Del otro lado está la “U.S. Attorney’s Office for the Southern District of New York”, una fiscalía con una reputación construida durante décadas sobre un principio: no pedir permiso. Aunque formalmente forma parte del Departamento de Justicia de los Estados Unidos, en la práctica opera con un grado de autonomía que ha consolidado ese carácter. No es una exageración. Es una forma de operar. El SDNY atrae a los mejores fiscales del país que buscan hacer carrera lejos de la influencia de los partidos.

Sus decisiones no son políticas con consecuencias legales. Son decisiones legales con consecuencias políticas. Una orden de arresto no surge de una instrucción tomada en Washington, sino de investigaciones largas construidas caso por caso, con evidencia que debe pasar por múltiples filtros. Antes de una orden de arresto, un gran jurado federal conformado por un grupo de ciudadanos debe considerar la evidencia presentada por los fiscales y determinar si existe causa probable. Primero, el trabajo de fiscales y agencias. Después, la validación de ese gran jurado. Finalmente, la revisión de un juez federal. Cada etapa añade un nivel de escrutinio que reduce el margen para motivaciones políticas. Además, se hace en total sigilo, sin pedir permiso a nadie, algo que en México es impensable.

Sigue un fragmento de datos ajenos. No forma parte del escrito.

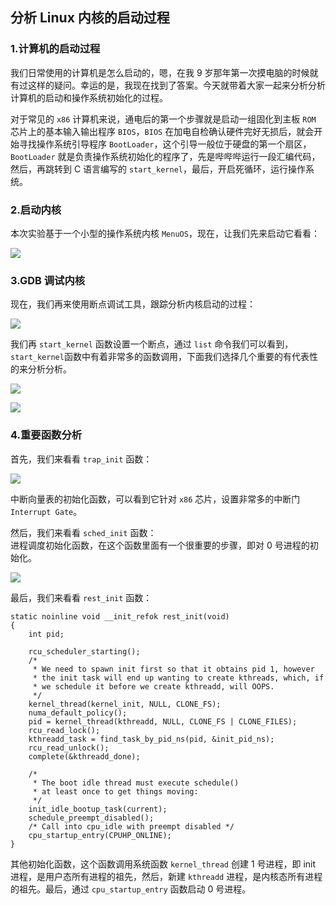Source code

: ## 分析 Linux 内核的启动过程

### 1.计算机的启动过程
我们日常使用的计算机是怎么启动的，嗯，在我 9 岁那年第一次摸电脑的时候就有过这样的疑问。幸运的是，我现在找到了答案。今天就带着大家一起来分析分析计算机的启动和操作系统初始化的过程。

对于常见的 `x86` 计算机来说，通电后的第一个步骤就是启动一组固化到主板 `ROM` 芯片上的基本输入输出程序 `BIOS`，`BIOS` 在加电自检确认硬件完好无损后，就会开始寻找操作系统引导程序 `BootLoader`，这个引导一般位于硬盘的第一个扇区，`BootLoader` 就是负责操作系统初始化的程序了，先是哔哔哔运行一段汇编代码，然后，再跳转到 C 语言编写的 `start_kernel`，最后，开启死循环，运行操作系统。

### 2.启动内核
本次实验基于一个小型的操作系统内核 `MenuOS`，现在，让我们先来启动它看看：  

![](http://upload-images.jianshu.io/upload_images/1627862-b7b5544f1989872f.png?imageMogr2/auto-orient/strip%7CimageView2/2/w/1240)

### 3.GDB 调试内核
现在，我们再来使用断点调试工具，跟踪分析内核启动的过程：  

![](http://upload-images.jianshu.io/upload_images/1627862-4a1454c0c647b041.png?imageMogr2/auto-orient/strip%7CimageView2/2/w/1240)

我们再 `start_kernel` 函数设置一个断点，通过 `list` 命令我们可以看到，`start_kernel`函数中有着非常多的函数调用，下面我们选择几个重要的有代表性的来分析分析。

![](http://upload-images.jianshu.io/upload_images/1627862-f7bd478e60f80435.png?imageMogr2/auto-orient/strip%7CimageView2/2/w/1240)

![](http://upload-images.jianshu.io/upload_images/1627862-013009435f4a895f.png?imageMogr2/auto-orient/strip%7CimageView2/2/w/1240)

### 4.重要函数分析
首先，我们来看看 `trap_init` 函数：  

![](http://upload-images.jianshu.io/upload_images/1627862-0634f94166056a60.png?imageMogr2/auto-orient/strip%7CimageView2/2/w/1240)

中断向量表的初始化函数，可以看到它针对 `x86` 芯片，设置非常多的中断门 `Interrupt Gate`。

然后，我们来看看 `sched_init` 函数：  
进程调度初始化函数，在这个函数里面有一个很重要的步骤，即对 0 号进程的初始化。

![](http://upload-images.jianshu.io/upload_images/1627862-ede732a91104ebbf.png?imageMogr2/auto-orient/strip%7CimageView2/2/w/1240)

最后，我们来看看 `rest_init` 函数：
```
static noinline void __init_refok rest_init(void)
{
    int pid;

    rcu_scheduler_starting();
    /*
     * We need to spawn init first so that it obtains pid 1, however
     * the init task will end up wanting to create kthreads, which, if
     * we schedule it before we create kthreadd, will OOPS.
     */
    kernel_thread(kernel_init, NULL, CLONE_FS);
    numa_default_policy();
    pid = kernel_thread(kthreadd, NULL, CLONE_FS | CLONE_FILES);
    rcu_read_lock();
    kthreadd_task = find_task_by_pid_ns(pid, &init_pid_ns);
    rcu_read_unlock();
    complete(&kthreadd_done);

    /*
     * The boot idle thread must execute schedule()
     * at least once to get things moving:
     */
    init_idle_bootup_task(current);
    schedule_preempt_disabled();
    /* Call into cpu_idle with preempt disabled */
    cpu_startup_entry(CPUHP_ONLINE);
}
```
其他初始化函数，这个函数调用系统函数 `kernel_thread` 创建 1 号进程，即 init 进程，是用户态所有进程的祖先，然后，新建 `kthreadd` 进程，是内核态所有进程的祖先。最后，通过 `cpu_startup_entry` 函数启动 0 号进程。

En México, las investigaciones contra figuras de alto nivel suelen filtrarse, congelarse o diluirse antes de llegar a un juez. En el Distrito Sur de Nueva York, el proceso es el inverso. Primero se construye el caso durante meses, en ocasiones años y solo aparece cuando está listo para sostenerse en tribunales. Los que creen que fue Trump el que dio la orden se equivocan. La investigación de Rocha Moya comenzó desde el 2024 cuando llegó el Mayo Zambada a EU. Biden era presidente de los Estados Unidos. Por cierto, el caso del general Cienfuegos estaba domiciliado en el distrito Este de Nueva York que no tiene la misma fama, en cuanto a independencia.

El prestigio del SDNY no se construyó obedeciendo sino desafiando poder. Actuar por consigna política sería una ruptura con la lógica que le ha dado legitimidad durante décadas. El tipo de casos que maneja responde a jurisdicción. Lavado de dinero, fraude financiero, corrupción vinculada al sistema bancario, narcotráfico con operaciones en dólares. Es decir, delitos que tocan directamente el sistema financiero de Estados Unidos. No importa si el acusado es un banquero en Manhattan o un funcionario en otro país. La acusación incluye cláusulas específicas para la confiscación de bienes.

Perseguir a un gobernador en funciones de otro país no es gratis para Estados Unidos. Genera fricción diplomática, presión mediática y riesgo institucional. Precisamente por eso, estos casos no se construyen para enviar mensajes políticos, sino para sobrevivir el escrutinio judicial.

La narrativa política mexicana confunde consecuencias con causas. Que un caso tenga implicaciones políticas no lo convierte en un caso político. Son dos cosas distintas. Por eso, la pregunta relevante no es si la orden de arresto es política. La pregunta debería ser ¿qué evidencia existe para haya decidido avanzar? Desviar la discusión hacia la política es, en el fondo, una forma de no enfrentar esa pregunta.

México tiene una larga tradición de explicar sus problemas mirando hacia afuera. La diferencia entre sistemas donde la ley puede alcanzar al poder y sistemas donde el poder define hasta dónde llega la ley. En un mundo interconectado, la debilidad institucional mexicana termina externalizando la justicia.